25 de Abril Bridge

Introduction

The Golang package Shopify/sarama introduced transactional API for Kafka in release v1.37.2. These implement the Kafka transactional API and enable developing more consistent workflows in our applications.

In short, if you are a sarama user you can now leverage concepts like idempotent producers, satisfy the exactly-once practice for your consumers and generally improve how you handle producing a batch of messages synchronously with no headaches.

I work in the Development Experience organisation at Cloudflare and, between other things I do, I maintain a package that utilises sarama to interact with Kafka. At Cloudflare, we’re big Kafka adopters and there have been cases where transactional API would have helped us in the past.

I’ve decided to explore these concepts leveraging sarama at Cloudflare and sharing my findings with you all.

Contents

TL;DR show me the source code

You are impatient, eh? You can check the code that I used to write this blog post here - use it with caution!

The boring part

Before getting our hands dirty it’s important to understand what Kafka Transactional API are and how they are implemented in sarama.

Some concepts about Kafka Transactional APIs

I strongly recommend you to check out this blog post from confluent.io.

Sarama’s Transactional APIs

On release v1.37.2, sarama introduced transactional API. These have been in the talks for a while.

The following methods have been added to the producers’ contracts (this is true for both Synchronous and Asynchronous consumers):

type (A)SyncProducer interface {
    // TxnStatus return current producer transaction status.
    TxnStatus() ProducerTxnStatusFlag
    
    // IsTransactional return true when current producer is is transactional.
    IsTransactional() bool
    
    // BeginTxn mark current transaction as ready.
    BeginTxn() error
    
    // CommitTxn commit current transaction.
    CommitTxn() error
    
    // AbortTxn abort current transaction.
    AbortTxn() error
    
    // AddOffsetsToTxn add associated offsets to current transaction. 
	AddOffsetsToTxn(offsets map[string][]*PartitionOffsetMetadata, groupId string) error
    
    // AddMessageToTxn add message offsets to current transaction. 
    AddMessageToTxn(msg *ConsumerMessage, groupId string, metadata *string) error
}

On consumer’s side nothing has changed from API point of view but there are some gotchas that we’ll explore later.

Let’s get dirty

There are some examples available in sarama for both producers and consumers, but I find them a bit unclear.
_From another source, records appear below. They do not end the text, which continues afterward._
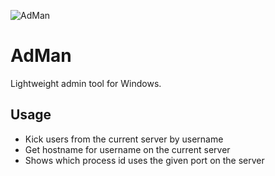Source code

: ![AdMan](adman.ico)

# AdMan
Lightweight admin tool for Windows.

## Usage
- Kick users from the current server by username
- Get hostname for username on the current server
- Shows which process id uses the given port on the server
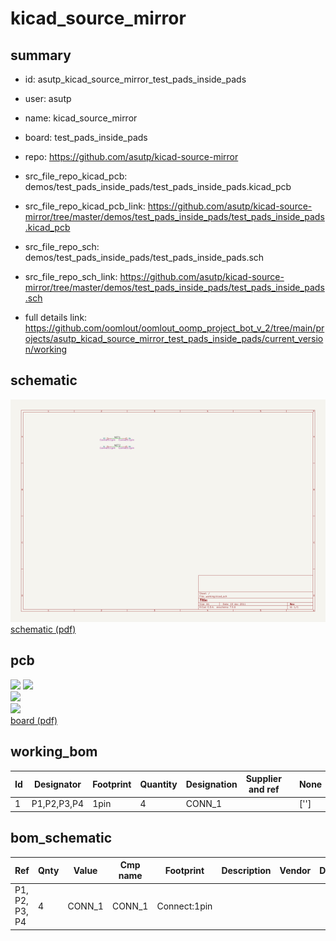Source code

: # kicad_source_mirror
 
## summary 
* id: asutp_kicad_source_mirror_test_pads_inside_pads
* user: asutp
* name: kicad_source_mirror
* board: test_pads_inside_pads
* repo: https://github.com/asutp/kicad-source-mirror
* src_file_repo_kicad_pcb: demos/test_pads_inside_pads/test_pads_inside_pads.kicad_pcb
* src_file_repo_kicad_pcb_link: https://github.com/asutp/kicad-source-mirror/tree/master/demos/test_pads_inside_pads/test_pads_inside_pads.kicad_pcb


* src_file_repo_sch: demos/test_pads_inside_pads/test_pads_inside_pads.sch
* src_file_repo_sch_link: https://github.com/asutp/kicad-source-mirror/tree/master/demos/test_pads_inside_pads/test_pads_inside_pads.sch
* full details link: https://github.com/oomlout/oomlout_oomp_project_bot_v_2/tree/main/projects/asutp_kicad_source_mirror_test_pads_inside_pads/current_version/working  

## schematic  
![](working_schematic_600.png)  
[schematic (pdf)](working_schematic.pdf) 






















## pcb  
![](working_3d_600.png) 
![](working_3d_front_600.png)  
![](working_3d_back_600.png)  
![](working_600.png)  
[board (pdf)](working.pdf)  

## working_bom
| Id | Designator | Footprint | Quantity | Designation | Supplier and ref |  | None | 
| --- | --- | --- | --- | --- | --- | --- | --- | 
| 1 | P1,P2,P3,P4 | 1pin | 4 | CONN_1 |  |  | [''] | 


## bom_schematic
| Ref | Qnty | Value | Cmp name | Footprint | Description | Vendor | DNP | 
| --- | --- | --- | --- | --- | --- | --- | --- | 
| P1, P2, P3, P4 | 4 | CONN_1 | CONN_1 | Connect:1pin |  |  |  | 



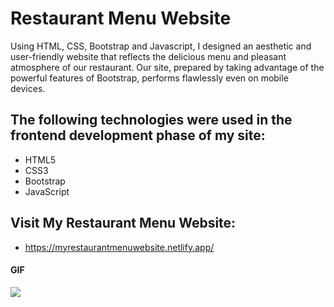 <h1> Restaurant Menu Website</h1>

Using HTML, CSS, Bootstrap and Javascript, I designed an aesthetic and user-friendly website that reflects the delicious menu and pleasant atmosphere of our restaurant. Our site, prepared by taking advantage of the powerful features of Bootstrap, performs flawlessly even on mobile devices.

<h2> The following technologies were used in the frontend development phase of my site: </h2>

- HTML5
- CSS3
- Bootstrap
- JavaScript

<h2> Visit My Restaurant Menu Website: </h2>

- https://myrestaurantmenuwebsite.netlify.app/

<h4>GIF</h4>

![](images/myrestaurantmenugif.gif)
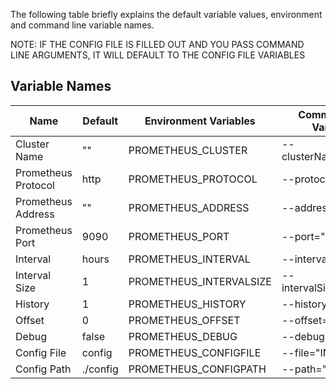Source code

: The following table briefly explains the default variable values, environment and command line variable names.

NOTE: IF THE CONFIG FILE IS FILLED OUT AND YOU PASS COMMAND LINE 
ARGUMENTS, IT WILL DEFAULT TO THE CONFIG FILE VARIABLES

## Variable Names
| Name | Default | Environment Variables | Command Line Variables |
|--------|-------|-------|-------|
| Cluster Name | "" | PROMETHEUS_CLUSTER | --clusterName="INPUT" | 
| Prometheus Protocol | http | PROMETHEUS_PROTOCOL | --protocol="INPUT" |
| Prometheus Address | "" | PROMETHEUS_ADDRESS | --address="INPUT" | 
| Prometheus Port | 9090 | PROMETHEUS_PORT | --port="INPUT" |
| Interval | hours | PROMETHEUS_INTERVAL | --interval="INPUT" |
| Interval Size | 1 | PROMETHEUS_INTERVALSIZE | --intervalSize="INPUT" |
| History | 1 | PROMETHEUS_HISTORY | --history="INPUT" | 
| Offset | 0 | PROMETHEUS_OFFSET | --offset="INPUT" | 
| Debug | false | PROMETHEUS_DEBUG | --debug="INPUT" |
| Config File | config | PROMETHEUS_CONFIGFILE | --file="INPUT" |
| Config Path | ./config | PROMETHEUS_CONFIGPATH | --path="INPUT" |


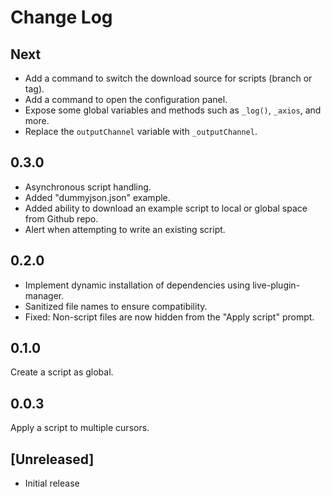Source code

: # Change Log

## Next
- Add a command to switch the download source for scripts (branch or tag).
- Add a command to open the configuration panel.
- Expose some global variables and methods such as `_log()`, `_axios`, and more.
- Replace the `outputChannel` variable with `_outputChannel`.

## 0.3.0
- Asynchronous script handling.
- Added "dummyjson.json" example.
- Added ability to download an example script to local or global space from Github repo.
- Alert when attempting to write an existing script.

## 0.2.0
- Implement dynamic installation of dependencies using live-plugin-manager.
- Sanitized file names to ensure compatibility.
- Fixed: Non-script files are now hidden from the "Apply script" prompt.

## 0.1.0
Create a script as global.

## 0.0.3
Apply a script to multiple cursors.

## [Unreleased]
- Initial release
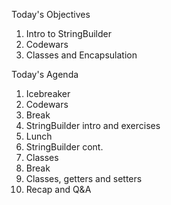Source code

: Today's Objectives

1. Intro to StringBuilder
2. Codewars
3. Classes and Encapsulation

Today's Agenda

1. Icebreaker
2. Codewars
3. Break
4. StringBuilder intro and exercises
5. Lunch
6. StringBuilder cont.
7. Classes
8. Break
9. Classes, getters and setters
10. Recap and Q&A

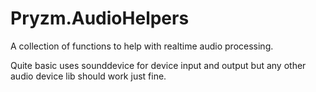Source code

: # Pryzm.AudioHelpers
A collection of functions to help with realtime audio processing.

Quite basic uses sounddevice for device input and output but any other audio device lib should work just fine.
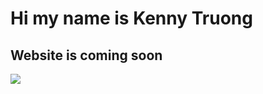<h1> Hi my name is Kenny Truong </h1>
<h2> Website is coming soon </h2>
<img src="https://howtogetonline.com/images/how-to-fix-a-slow-website.jpg">
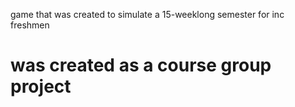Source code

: game that was created to simulate a 15-weeklong semester for inc freshmen 
# was created as a course group project 
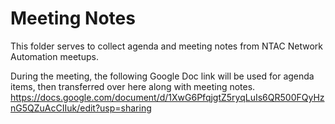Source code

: # Meeting Notes

This folder serves to collect agenda and meeting notes from NTAC Network Automation meetups.

During the meeting, the following Google Doc link will be used for agenda items, then transferred over here along with meeting notes.
https://docs.google.com/document/d/1XwG6PfqjgtZ5ryqLuIs6QR500FQyHznG5QZuAcCIIuk/edit?usp=sharing
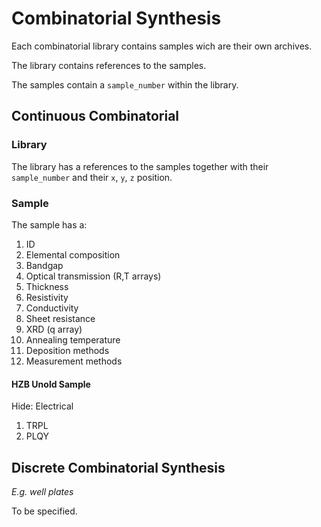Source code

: # Combinatorial Synthesis
Each combinatorial library contains samples wich are their own archives.

The library contains references to the samples.

The samples contain a `sample_number` within the library.

## Continuous Combinatorial
### Library
The library has a references to the samples together with their `sample_number` and their
`x`, `y`, `z` position.

### Sample
The sample has a:
1. ID
2. Elemental composition
3. Bandgap
4. Optical transmission (R,T arrays)
5. Thickness
6. Resistivity
7. Conductivity
8. Sheet resistance
9. XRD (q array)
10. Annealing temperature
11. Deposition methods
12. Measurement methods

#### HZB Unold Sample
Hide: Electrical
1. TRPL
2. PLQY

## Discrete Combinatorial Synthesis
*E.g. well plates*

To be specified.
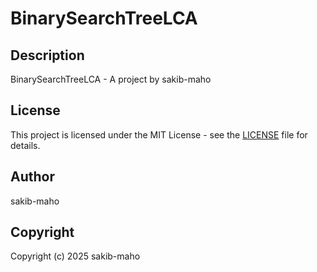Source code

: # BinarySearchTreeLCA

## Description
BinarySearchTreeLCA - A project by sakib-maho

## License
This project is licensed under the MIT License - see the [LICENSE](LICENSE) file for details.

## Author
sakib-maho

## Copyright
Copyright (c) 2025 sakib-maho
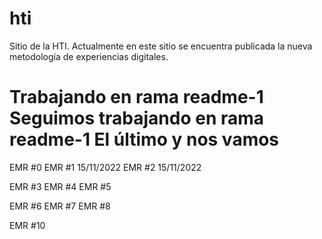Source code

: # hti
Sitio de la HTI. Actualmente en este sitio se encuentra publicada la nueva metodología de experiencias digitales.

Trabajando en rama readme-1
Seguimos trabajando en rama readme-1
El último y nos vamos
=======
EMR #0
EMR #1 15/11/2022
EMR #2 15/11/2022

EMR #3
EMR #4
EMR #5

EMR #6
EMR #7
EMR #8

EMR #10

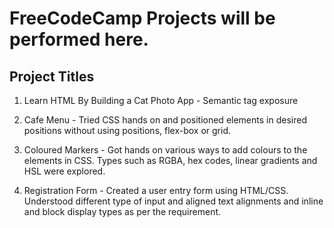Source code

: # FreeCodeCamp Projects will be performed here.

## Project Titles 
1. Learn HTML By Building a Cat Photo App - Semantic tag exposure 

2. Cafe Menu - Tried CSS hands on and positioned elements in desired positions without using positions, flex-box or grid.

3. Coloured Markers - Got hands on various ways to add colours to the elements in CSS. Types such as RGBA, hex codes, linear gradients and HSL were explored. 

4. Registration Form - Created a user entry form using HTML/CSS. Understood different type of input and aligned text alignments and inline and block display types as per the requirement.
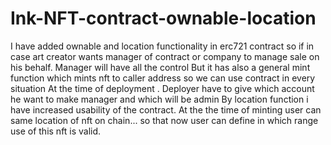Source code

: # Ink-NFT-contract-ownable-location
I have added ownable and location functionality in erc721 contract so if in case art creator wants manager of contract or company to manage sale on his behalf. 
Manager will have all the control
But it has also a general mint function which mints nft to caller address so we can use contract in every situation
At the time of deployment . Deployer have to give which account he want to make manager and which will be admin
By location function i have increased usability of the contract. 
At the the time of minting user can same location of nft on chain... so that now user can define in which range use of this nft is valid.
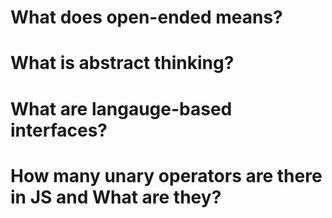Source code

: # What does open-ended means?

# What is abstract thinking?

# What are langauge-based interfaces?

# How many unary operators are there in JS and What are they?
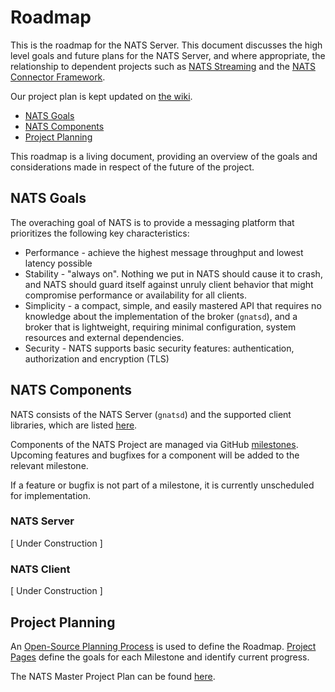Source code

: # Roadmap

This is the roadmap for the NATS Server. This document discusses the high level goals and future plans 
for the NATS Server, and where appropriate, the relationship to dependent projects such as 
[NATS Streaming](https://github.com/nats-io/nats-streaming-server) and the 
[NATS Connector Framework](https://github.com/nats-io/nats-connector-framework).  

Our project plan is kept updated on [the wiki](https://github.com/nats-io/gnatsd/wiki).

* [NATS Goals](#nats-goals)
* [NATS Components](#nats-components)
* [Project Planning](#project-planning)

This roadmap is a living document, providing an overview of the goals and
considerations made in respect of the future of the project.

## NATS Goals

The overaching goal of NATS is to provide a messaging platform that prioritizes the following key characteristics:
  
 * Performance - achieve the highest message throughput and lowest latency possible
 * Stability - "always on". Nothing we put in NATS should cause it to crash, and NATS should guard itself against unruly client behavior that might compromise performance or availability for all clients.
 * Simplicity - a compact, simple, and easily mastered API that requires no knowledge about the implementation of the broker (`gnatsd`), and a broker that is lightweight, requiring minimal configuration, system resources and external dependencies.
 * Security - NATS supports basic security features: authentication, authorization and encryption (TLS) 

## NATS Components

NATS consists of the NATS Server (`gnatsd`) and the supported client libraries, which are listed 
[here](http://nats.io/download).

Components of the NATS Project are managed via GitHub [milestones](https://github.com/nats-io/gnatsd/milestones).
Upcoming features and bugfixes for a component will be added to the relevant milestone. 

If a feature or bugfix is not part of a milestone, it is currently unscheduled for implementation. 

### NATS Server

[ Under Construction ]

### NATS Client

[ Under Construction ]

## Project Planning

An [Open-Source Planning Process](https://github.com/nats-io/gnatsd/wiki/Open-Source-Planning-Process) is 
used to define the Roadmap. [Project Pages](https://github.com/nats-io/gnatsd/wiki) define the 
goals for each Milestone and identify current progress.

The NATS Master Project Plan can be found [here](https://github.com/nats-io/roadmap/wiki).


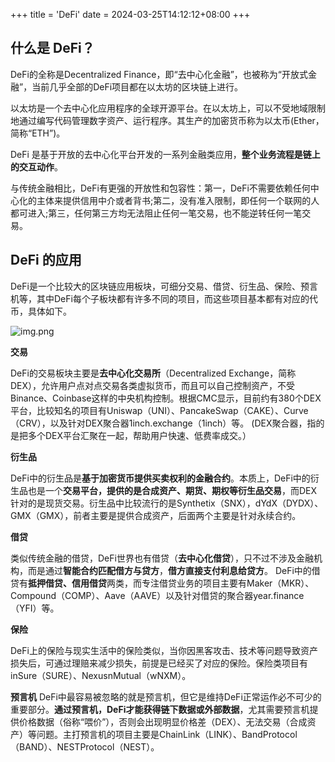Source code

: +++
title = 'DeFi'
date = 2024-03-25T14:12:12+08:00
+++
## 什么是 DeFi？
DeFi的全称是Decentralized Finance，即“去中心化金融”，也被称为“开放式金融”，当前几乎全部的DeFi项目都在以太坊的区块链上进行。

以太坊是一个去中心化应用程序的全球开源平台。在以太坊上，可以不受地域限制地通过编写代码管理数字资产、运行程序。其生产的加密货币称为以太币(Ether，简称“ETH”)。

DeFi 是基于开放的去中心化平台开发的一系列金融类应用，**整个业务流程是链上的交互动作**。

与传统金融相比，DeFi有更强的开放性和包容性：第一，DeFi不需要依赖任何中心化的主体来提供信用中介或者背书;第二，没有准入限制，即任何一个联网的人都可进入;第三，任何第三方均无法阻止任何一笔交易，也不能逆转任何一笔交易。

## DeFi 的应用
DeFi是一个比较大的区块链应用板块，可细分交易、借贷、衍生品、保险、预言机等，其中DeFi每个子板块都有许多不同的项目，而这些项目基本都有对应的代币，具体如下。

![img.png](/images/blockchain/web3/defi-1.pngtatic/images/blockchain/web3/defi-1.png)

**交易**

DeFi的交易板块主要是**去中心化交易所**（Decentralized Exchange，简称DEX），允许用户点对点交易各类虚拟货币，而且可以自己控制资产，不受Binance、Coinbase这样的中央机构控制。根据CMC显示，目前约有380个DEX平台，比较知名的项目有Uniswap（UNI）、PancakeSwap（CAKE）、Curve（CRV），以及针对DEX聚合器1inch.exchange（1inch）等。 (DEX聚合器，指的是把多个DEX平台汇聚在一起，帮助用户快速、低费率成交。）

**衍生品**

DeFi中的衍生品是**基于加密货币提供买卖权利的金融合约**。本质上，DeFi中的衍生品也是一个**交易平台，提供的是合成资产、期货、期权等衍生品交易**，而DEX针对的是现货交易。衍生品中比较流行的是Synthetix（SNX），dYdX（DYDX）、GMX（GMX），前者主要是提供合成资产，后面两个主要是针对永续合约。

**借贷**

类似传统金融的借贷，DeFi世界也有借贷（**去中心化借贷**），只不过不涉及金融机构，而是通过**智能合约匹配借方与贷方**，**借方直接支付利息给贷方**。 DeFi中的借贷有**抵押借贷、信用借贷**两类，而专注借贷业务的项目主要有Maker（MKR）、Compound（COMP）、Aave（AAVE）以及针对借贷的聚合器year.finance（YFI）等。

**保险**

DeFi上的保险与现实生活中的保险类似，当你因黑客攻击、技术等问题导致资产损失后，可通过理赔来减少损失，前提是已经买了对应的保险。保险类项目有inSure（SURE）、NexusnMutual（wNXM）。

**预言机**
DeFi中最容易被忽略的就是预言机，但它是维持DeFi正常运作必不可少的重要部分。**通过预言机，DeFi才能获得链下数据或外部数据**，尤其需要预言机提供价格数据（俗称“喂价”），否则会出现明显价格差（DEX）、无法交易（合成资产）等问题。主打预言机的项目主要是ChainLink（LINK）、BandProtocol（BAND）、NESTProtocol（NEST）。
Let’s try to revisit them to make these concepts clearer.

The idea

We’ll try to test different scenarios by having different applications producing to the same topic and having two consumers reading from it:

  • sync-simple-1: It will produce one message at the time and will commit it. This should be consumed.
  • sync-simple-2: It should exit with an error log because there’s a conflict in its name. It should not produce any messages.
  • sync-multiple: It will produce two messages at the time and will commit them. These should be consumed.
  • sync-abort: It will produce one message at a time and will abort it. This should not be consumed.
  • sync-abort-multiple: Like sync-abort but with two messages at a time being produced.
  • async-simple: It will produce two messages at the time and will commit them. These should be consumed.
  • async-abort: It will produce two messages at a time and will abort them. These should not be consumed.
  • consumer-committed: It will consume only committed messages.
  • consumer-all: It will consume all messages. Doesn’t matter if they were committed or not.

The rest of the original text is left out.